Saturday, August 23, 2008

The Other Oil Crisis

We've all heard about the oil crisis: the price of oil is high, we may be running out, the car exhaust causes health problems, and, oh yeah, it's contributing to global warming (or weirding.) And we're all familiar with the innovation the crisis is spurring in automobiles: electric cars, hybrid cars, fuel cell cars, and solar cars to name a few. But those innovations fail to address deeper concerns with an automobile centric society:

  1. DEATH AND INJURY. The US Department of Transportation announced that in 2007 there were 41,059 deaths and 2,490,000 people injured in vehicle accidents, and those were the lowest figures in fourteen years. (As Robert Reich points out, the only reason the numbers are down is because the economy is slow and so people are driving less.) If a foreign country attacked and injured 1% of those numbers we'd be at war and spending billions of dollars, so why not address this issue. Also, as the developing world aspires to the US standard of living, we should consider that already over 1.2 million people die worldwide in vehicle accidents.
  2. LOST TIME. In the US it is estimated the average driver spends 38 hours stuck in traffic per year. (In Los Angeles 98 hours, Houston 56 hours). This is not just frustrating, it is time away from families and time lost from productive working. Unlike time on a train, you can't work (safely) while driving. The cost of congestion is estimated to be over $78.2 billion annually.
  3. SOCIAL INTERACTION. Cars are bubbles. The only way drivers communicate with others on the highway is with horns, lights, and often the middle finger. How many people have met their husbands or wives while commuting in separate cars on the highway? Sharing a public space, like a train compartment, would result in increased public discourse and a greater feeling of community, which we could use when addressing some of our other problems.
  4. RESOURCE USE. The roadways are publicly funded for construction and repair. From 1998 to 2003 US highway spending alone cost approximately $80 billion per year. And building more roads only adds to the cost, and uses up more land.

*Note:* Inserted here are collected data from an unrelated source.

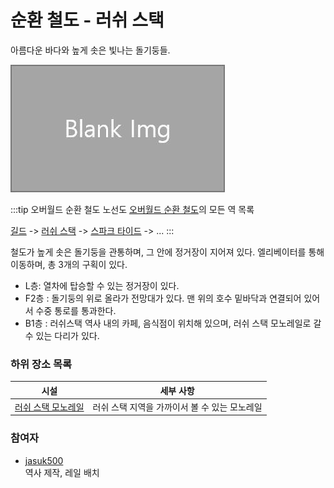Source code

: # 순환 철도 - 러쉬 스택

아름다운 바다와 높게 솟은 빛나는 돌기둥들.

![asdf](../../asset/blank_img.jpg)

<!-- tag_target_open:frame:overworld_circular_rail -->
:::tip 오버월드 순환 철도 노선도
[오버월드 순환 철도](overworld_circular_railway.md)의 모든 역 목록

[길드](ocr_the_guild.md) -> [러쉬 스택](ocr_lush_stack.md) -> [스파크 타이드](ocr_spark_tide.md) -> ...
:::
<!-- tag_close -->

철도가 높게 솟은 돌기둥을 관통하며, 그 안에 정거장이 지어져 있다. 
엘리베이터를 통해 이동하며, 총 3개의 구획이 있다. 
- L층: 열차에 탑승할 수 있는 정거장이 있다. 
- F2층 : 돌기둥의 위로 올라가 전망대가 있다. 맨 위의 호수 밑바닥과 연결되어 있어서 수중 통로를 통과한다.
- B1층 : 러쉬스택 역사 내의 카페, 음식점이 위치해 있으며, 러쉬 스택 모노레일로 갈 수 있는 다리가 있다.


<!-- ### 상위 장소 -->
<!-- tag_source_open:link_list:child_spot -->
<!-- tag_close -->

<!-- ### 하위 장소 목록 -->
<!-- tag_target_open:reverse_link_list:child_spot -->
<!-- tag_arg:preset:spots_inside -->
### 하위 장소 목록
|시설|세부 사항|
|---|---|
|[러쉬 스택 모노레일](lush_stack_monorail.md)|러쉬 스택 지역을 가까이서 볼 수 있는 모노레일|
<!-- tag_close -->


<!-- 보유 시설 목록 -->
<!-- tag_target_open:reverse_link_list:building_spot -->
<!-- tag_arg:preset:systems_inside -->
<!-- tag_close -->

### 참여자
<!-- tag_source_open:link_list:member_contribute -->
- [jasuk500](../members/jasuk500.md)  
역사 제작, 레일 배치
<!-- tag_close-->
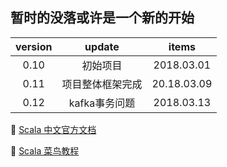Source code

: ## 暂时的没落或许是一个新的开始

version | update | items 
:--: | :--: | :--:
0.10 | 初始项目| 2018.03.01
0.11 | 项目整体框架完成|20.18.03.09
0.12 | kafka事务问题| 2018.03.13

🔗 [Scala 中文官方文档](http://docs.scala-lang.org/zh-cn/overviews/)

🔗 [Scala 菜鸟教程](http://www.runoob.com/scala/scala-tutorial.html)
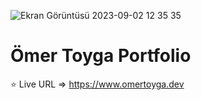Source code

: 
![Ekran Görüntüsü 2023-09-02 12 35 35](https://github.com/xleyzor/omertoyga/assets/122406455/c30249ad-7576-4457-b902-4b431156ad76)




<h1>Ömer Toyga Portfolio</h1>

⭐ Live URL => https://www.omertoyga.dev
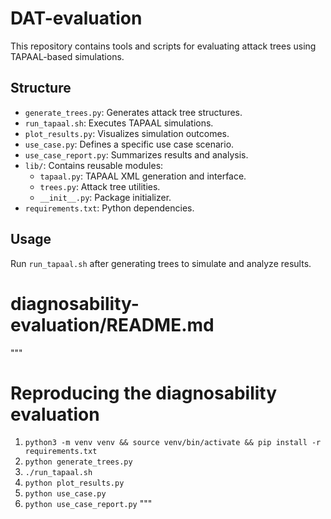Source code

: # DAT-evaluation

This repository contains tools and scripts for evaluating attack trees using TAPAAL-based simulations.

## Structure

- `generate_trees.py`: Generates attack tree structures.
- `run_tapaal.sh`: Executes TAPAAL simulations.
- `plot_results.py`: Visualizes simulation outcomes.
- `use_case.py`: Defines a specific use case scenario.
- `use_case_report.py`: Summarizes results and analysis.
- `lib/`: Contains reusable modules:
  - `tapaal.py`: TAPAAL XML generation and interface.
  - `trees.py`: Attack tree utilities.
  - `__init__.py`: Package initializer.
- `requirements.txt`: Python dependencies.

## Usage

Run `run_tapaal.sh` after generating trees to simulate and analyze results.

# diagnosability-evaluation/README.md

"""
# Reproducing the diagnosability evaluation
1. `python3 -m venv venv && source venv/bin/activate && pip install -r requirements.txt`
2. `python generate_trees.py`
3. `./run_tapaal.sh`
4. `python plot_results.py`
5. `python use_case.py`
6. `python use_case_report.py`
"""


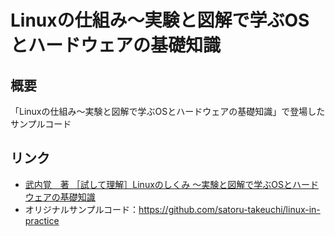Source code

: # Linuxの仕組み〜実験と図解で学ぶOSとハードウェアの基礎知識
## 概要
「Linuxの仕組み〜実験と図解で学ぶOSとハードウェアの基礎知識」で登場したサンプルコード
## リンク
- [武内覚　著 ［試して理解］Linuxのしくみ
～実験と図解で学ぶOSとハードウェアの基礎知識](https://gihyo.jp/book/2018/978-4-7741-9607-7)
- オリジナルサンプルコード：https://github.com/satoru-takeuchi/linux-in-practice
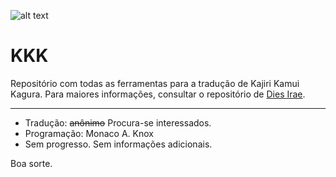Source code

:![alt text](https://i.imgur.com/vPDprCx.png)

# KKK

Repositório com todas as ferramentas para a tradução de Kajiri Kamui Kagura.
Para maiores informações, consultar o repositório de [Dies Irae](https://github.com/Monaco-a-Knox/amantesamentes).

----

- Tradução: ~~anônimo~~ Procura-se interessados.
- Programação: Monaco A. Knox
- Sem progresso. Sem informações adicionais.

Boa sorte.

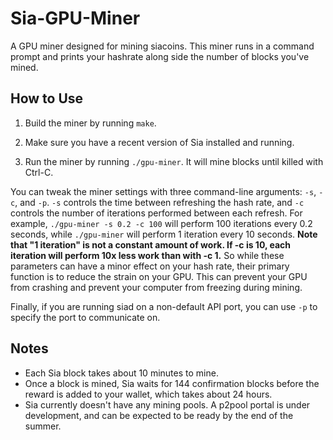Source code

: # Sia-GPU-Miner
A GPU miner designed for mining siacoins. This miner runs in a command prompt and prints your hashrate along side the number of blocks you've mined.

## How to Use
1) Build the miner by running `make`.

2) Make sure you have a recent version of Sia installed and running.

3) Run the miner by running `./gpu-miner`. It will mine blocks until killed with Ctrl-C.

You can tweak the miner settings with three command-line arguments: `-s`, `-c`, and `-p`.
 `-s` controls the time between refreshing the hash rate, and `-c` controls the number of iterations performed between each refresh.
For example, `./gpu-miner -s 0.2 -c 100` will perform 100 iterations every 0.2 seconds, while `./gpu-miner` will perform 1 iteration every 10 seconds.
**Note that "1 iteration" is not a constant amount of work. If -c is 10, each iteration will perform 10x less work than with -c 1.**
So while these parameters can have a minor effect on your hash rate, their primary function is to reduce the strain on your GPU. This can prevent your GPU from crashing and prevent your computer from freezing during mining.

Finally, if you are running siad on a non-default API port, you can use `-p` to specify the port to communicate on.

## Notes
*    Each Sia block takes about 10 minutes to mine.
*    Once a block is mined, Sia waits for 144 confirmation blocks before the reward is added to your wallet, which takes about 24 hours.
*    Sia currently doesn't have any mining pools. A p2pool portal is under development, and can be expected to be ready by the end of the summer.
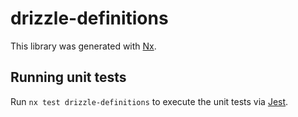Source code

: # drizzle-definitions

This library was generated with [Nx](https://nx.dev).

## Running unit tests

Run `nx test drizzle-definitions` to execute the unit tests via [Jest](https://jestjs.io).
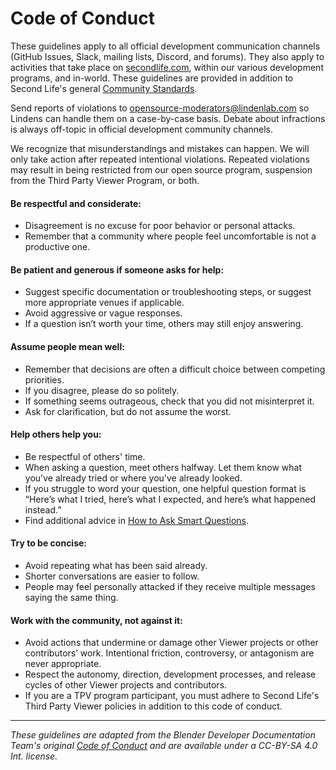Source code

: # Code of Conduct
These guidelines apply to all official development communication channels  
(GitHub Issues, Slack, mailing lists, Discord, and forums). They also apply
to activities that take place on [secondlife.com](http://secondlife.com), 
within our various development programs, and in-world. These guidelines are 
provided in addition to Second Life's general [Community Standards][].

Send reports of violations to opensource-moderators@lindenlab.com so Lindens 
can handle them on a case-by-case basis. Debate about infractions is always 
off-topic in official development community channels.

We recognize that misunderstandings and mistakes can happen. We will only 
take action after repeated intentional violations. Repeated violations may 
result in being restricted from our open source program, suspension from 
the Third Party Viewer Program, or both.

#### Be respectful and considerate:

- Disagreement is no excuse for poor behavior or personal attacks.  
- Remember that a community where people feel uncomfortable is not a productive
  one.

#### Be patient and generous if someone asks for help:

- Suggest specific documentation or troubleshooting steps, or suggest more
  appropriate venues if applicable.  
- Avoid aggressive or vague responses.  
- If a question isn’t worth your time, others may still enjoy answering.

#### Assume people mean well:

- Remember that decisions are often a difficult choice between competing
  priorities.
- If you disagree, please do so politely.  
- If something seems outrageous, check that you did not misinterpret it.  
- Ask for clarification, but do not assume the worst.

#### Help others help you:

- Be respectful of others' time.  
- When asking a question, meet others halfway. Let them know what you've
  already tried or where you've already looked.  
- If you struggle to word your question, one helpful question format is
  “Here’s what I tried, here’s what I expected, and here’s what happened instead.”  
- Find additional advice in [How to Ask Smart Questions][smart].

#### Try to be concise:

- Avoid repeating what has been said already.  
- Shorter conversations are easier to follow.  
- People may feel personally attacked if they receive multiple messages saying the
  same thing.

#### Work with the community, not against it:

- Avoid actions that undermine or damage other Viewer projects or other contributors’
  work. Intentional friction, controversy, or antagonism are never appropriate.  
- Respect the autonomy, direction, development processes, and release cycles of other
  Viewer projects and contributors.  
- If you are a TPV program participant, you must adhere to Second Life's Third Party
  Viewer policies in addition to this code of conduct.

---

*These guidelines are adapted from the Blender Developer Documentation Team's
original [Code of Conduct][blender-coc] and are available under a CC-BY-SA 4.0
Int. license.*

[blender-coc]: https://developer.blender.org/docs/handbook/communication/code_of_conduct/
[Community Standards]: https://www.lindenlab.com/legal/community-standards
[smart]: http://www.catb.org/~esr/faqs/smart-questions.html
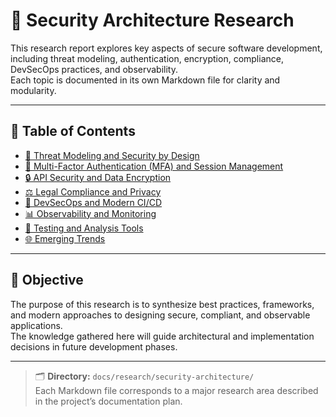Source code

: # 🧩 Security Architecture Research

This research report explores key aspects of secure software development, including threat modeling, authentication, encryption, compliance, DevSecOps practices, and observability.  
Each topic is documented in its own Markdown file for clarity and modularity.

---

## 📘 Table of Contents

- [🔐 Threat Modeling and Security by Design](./threat-modeling-and-security.md)
- [🔑 Multi-Factor Authentication (MFA) and Session Management](./mfa-and-session-management.md)
- [🔒 API Security and Data Encryption](./api-security-and-encryption.md)
- [⚖️ Legal Compliance and Privacy](./compliance-and-privacy.md)
- [🚀 DevSecOps and Modern CI/CD](./dev-sec-ops-and-ci-cd.md)
- [📊 Observability and Monitoring](./observability-and-monitoring.md)
- [🧪 Testing and Analysis Tools](./testing-and-analysis.md)
- [🌐 Emerging Trends](./emerging-trends.md)

---

## 🧭 Objective

The purpose of this research is to synthesize best practices, frameworks, and modern approaches to designing secure, compliant, and observable applications.  
The knowledge gathered here will guide architectural and implementation decisions in future development phases.

---

> 🗂️ **Directory:** `docs/research/security-architecture/`  
> Each Markdown file corresponds to a major research area described in the project’s documentation plan.
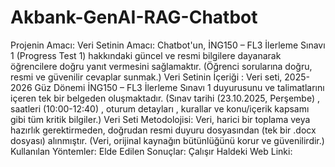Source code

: # Akbank-GenAI-RAG-Chatbot

Projenin Amacı:
Veri Setinin Amacı: 
Chatbot'un, İNG150 – FL3 İlerleme Sınavı 1 (Progress Test 1) hakkındaki güncel ve resmi bilgilere dayanarak öğrencilere doğru yanıt vermesini sağlamaktır.
(Öğrenci sorularına doğru, resmi ve güvenilir cevaplar sunmak.)
Veri Setinin İçeriği : 
Veri seti, 2025-2026 Güz Dönemi İNG150 – FL3 İlerleme Sınavı 1 duyurusunu ve talimatlarını içeren tek bir belgeden oluşmaktadır.
(Sınav tarihi (23.10.2025, Perşembe) , saatleri (10:00-12:40) , oturum detayları , kurallar ve konu/içerik kapsamı  gibi tüm kritik bilgiler.)
Veri Seti Metodolojisi: Veri, harici bir toplama veya hazırlık gerektirmeden, doğrudan resmi duyuru dosyasından (tek bir .docx dosyası) alınmıştır.
(Veri, orijinal kaynağın bütünlüğünü korur ve güvenilirdir.)
Kullanılan Yöntemler:
Elde Edilen Sonuçlar:
Çalışır Haldeki Web Linki:
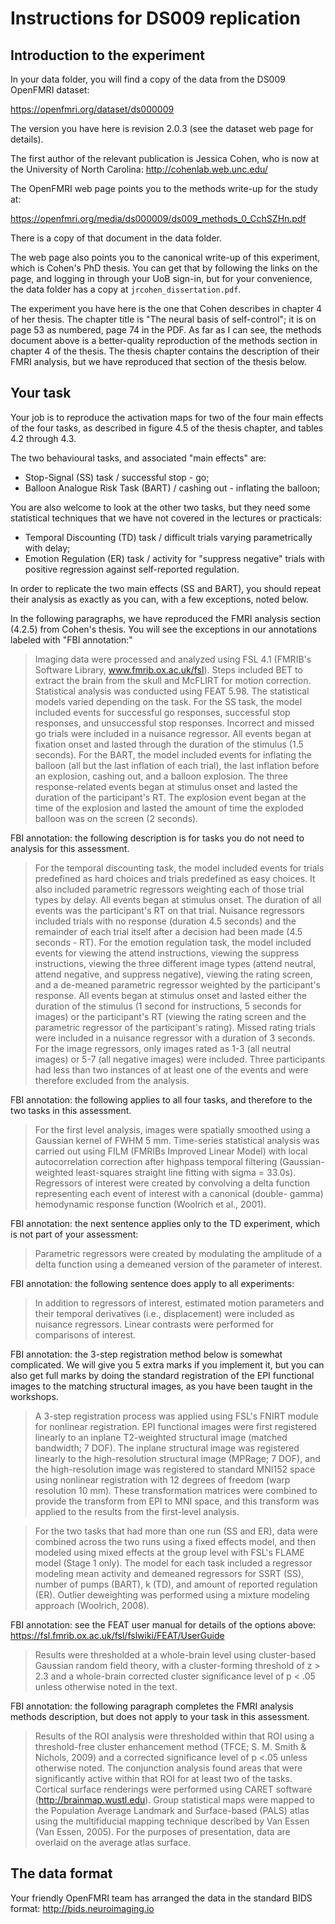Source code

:# Instructions for DS009 replication

## Introduction to the experiment

In your data folder, you will find a copy of the data from the DS009 OpenFMRI
dataset:

https://openfmri.org/dataset/ds000009

The version you have here is revision 2.0.3 (see the dataset web page for
details).

The first author of the relevant publication is Jessica Cohen, who is now at
the University of North Carolina: http://cohenlab.web.unc.edu/

The OpenFMRI web page points you to the methods write-up for the study at:

https://openfmri.org/media/ds000009/ds009_methods_0_CchSZHn.pdf

There is a copy of that document in the data folder.

The web page also points you to the canonical write-up of this experiment,
which is Cohen's PhD thesis.  You can get that by following the links on the
page, and logging in through your UoB sign-in, but for your convenience, the
data folder has a copy at `jrcohen_dissertation.pdf`.

The experiment you have here is the one that Cohen describes in chapter 4 of
her thesis. The chapter title is "The neural basis of self-control"; it is on
page 53 as numbered, page 74 in the PDF.  As far as I can see, the methods
document above is a better-quality reproduction of the methods section in
chapter 4 of the thesis. The thesis chapter contains the description of their
FMRI analysis, but we have reproduced that section of the thesis below.

## Your task

Your job is to reproduce the activation maps for two of the four main effects
of the four tasks, as described in figure 4.5 of the thesis chapter, and
tables 4.2 through 4.3.

The two behavioural tasks, and associated "main effects" are:

* Stop-Signal (SS) task / successful stop - go;
* Balloon Analogue Risk Task (BART) / cashing out - inflating the balloon;

You are also welcome to look at the other two tasks, but they need some
statistical techniques that we have not covered in the lectures or practicals:

* Temporal Discounting (TD) task / difficult trials varying parametrically
  with delay;
* Emotion Regulation (ER) task / activity for "suppress negative" trials
  with positive regression against self-reported regulation.

In order to replicate the two main effects (SS and BART), you should repeat
their analysis as exactly as you can, with a few exceptions, noted below.

In the following paragraphs, we have reproduced the FMRI analysis section
(4.2.5) from Cohen's thesis.  You will see the exceptions in our annotations
labeled with "FBI annotation:"

> Imaging data were processed and analyzed using FSL 4.1 (FMRIB's Software
> Library, www.fmrib.ox.ac.uk/fsl). Steps included BET to extract the brain
> from the skull and McFLIRT for motion correction. Statistical analysis was
> conducted using FEAT 5.98. The statistical models varied depending on the
> task. For the SS task, the model included events for successful go
> responses, successful stop responses, and unsuccessful stop responses.
> Incorrect and missed go trials were included in a nuisance regressor. All
> events began at fixation onset and lasted through the duration of the
> stimulus (1.5 seconds). For the BART, the model included events for
> inflating the balloon (all but the last inflation of each trial), the last
> inflation before an explosion, cashing out, and a balloon explosion. The
> three response-related events began at stimulus onset and lasted the
> duration of the participant's RT. The explosion event began at the time of
> the explosion and lasted the amount of time the exploded balloon was on the
> screen (2 seconds).

FBI annotation: the following description is for tasks you do not need to
analysis for this assessment.

> For the temporal discounting task, the model included events for trials
> predefined as hard choices and trials predefined as easy choices. It also
> included parametric regressors weighting each of those trial types by delay.
> All events began at stimulus onset. The duration of all events was the
> participant's RT on that trial. Nuisance regressors included trials with no
> response (duration 4.5 seconds) and the remainder of each trial itself after
> a decision had been made (4.5 seconds - RT). For the emotion regulation
> task, the model included events for viewing the attend instructions, viewing
> the suppress instructions, viewing the three different image types (attend
> neutral, attend negative, and suppress negative), viewing the rating screen,
> and a de-meaned parametric regressor weighted by the participant's response.
> All events began at stimulus onset and lasted either the duration of the
> stimulus (1 second for instructions, 5 seconds for images) or the
> participant's RT (viewing the rating screen and the parametric regressor of
> the participant's rating).  Missed rating trials were included in a nuisance
> regressor with a duration of 3 seconds. For the image regressors, only
> images rated as 1-3 (all neutral images) or 5-7 (all negative images) were
> included. Three participants had less than two instances of at least one of
> the events and were therefore excluded from the analysis.

FBI annotation: the following applies to all four tasks, and therefore to the two
tasks in this assessment.

> For the first level analysis, images were spatially smoothed using a
> Gaussian kernel of FWHM 5 mm. Time-series statistical analysis was carried
> out using FILM (FMRIBs Improved Linear Model) with local autocorrelation
> correction after highpass temporal filtering (Gaussian-weighted
> least-squares straight line fitting with sigma = 33.0s). Regressors of
> interest were created by convolving a delta function representing each event
> of interest with a canonical (double- gamma) hemodynamic response function
> (Woolrich et al., 2001).

FBI annotation: the next sentence applies only to the TD experiment, which is
not part of your assessment:

> Parametric regressors were created by modulating the amplitude of a delta
> function using a demeaned version of the parameter of interest.

FBI annotation: the following sentence does apply to all experiments:

> In addition to regressors of interest, estimated motion parameters and their
> temporal derivatives (i.e., displacement) were included as nuisance
> regressors.  Linear contrasts were performed for comparisons of interest.

FBI annotation: the 3-step registration method below is somewhat complicated.
We will give you 5 extra marks if you implement it, but you can also get full
marks by doing the standard registration of the EPI functional images to the
matching structural images, as you have been taught in the workshops.

> A 3-step registration process was applied using FSL's FNIRT module for
> nonlinear registration. EPI functional images were first registered linearly
> to an inplane T2-weighted structural image (matched bandwidth; 7 DOF). The
> inplane structural image was registered linearly to the high-resolution
> structural image (MPRage; 7 DOF), and the high-resolution image was
> registered to standard MNI152 space using nonlinear registration with 12
> degrees of freedom (warp resolution 10 mm). These transformation matrices
> were combined to provide the transform from EPI to MNI space, and this
> transform was applied to the results from the first-level analysis.

> For the two tasks that had more than one run (SS and ER), data were combined
> across the two runs using a fixed effects model, and then modeled using
> mixed effects at the group level with FSL's FLAME model (Stage 1 only). The
> model for each task included a regressor modeling mean activity and demeaned
> regressors for SSRT (SS), number of pumps (BART), k (TD), and amount of
> reported regulation (ER). Outlier deweighting was performed using a mixture
> modeling approach (Woolrich, 2008).

FBI annotation: see the FEAT user manual for details of the options above:
https://fsl.fmrib.ox.ac.uk/fsl/fslwiki/FEAT/UserGuide

> Results were thresholded at a whole-brain level using cluster-based Gaussian
> random field theory, with a cluster-forming threshold of z > 2.3 and a
> whole-brain corrected cluster significance level of p < .05 unless otherwise
> noted in the text.

FBI annotation: the following paragraph completes the FMRI analysis methods
description, but does not apply to your task in this assessment.

> Results of the ROI analysis were thresholded within that ROI using a
> threshold-free cluster enhancement method (TFCE; S. M. Smith & Nichols,
> 2009) and a corrected significance level of p <.05 unless otherwise noted.
> The conjunction analysis found areas that were significantly active within
> that ROI for at least two of the tasks. Cortical surface renderings were
> performed using CARET software (http://brainmap.wustl.edu). Group
> statistical maps were mapped to the Population Average Landmark and
> Surface-based (PALS) atlas using the multifiducial mapping technique
> described by Van Essen (Van Essen, 2005).  For the purposes of presentation,
> data are overlaid on the average atlas surface.

## The data format

Your friendly OpenFMRI team has arranged the data in the standard BIDS format:
http://bids.neuroimaging.io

Cars are of course an attractive method of travel. But often we think they are so attractive simply because they are the only reliable option. The time is for our leaders to make a serious commitment to building a public transportation system worthy of a first rate nation. Yes, there will always be times when an automobile is simply the best way to go, like on moving day, or to transport people to the hospital. For the rest of the time, we need reliable, clean, safe, fast public transportation.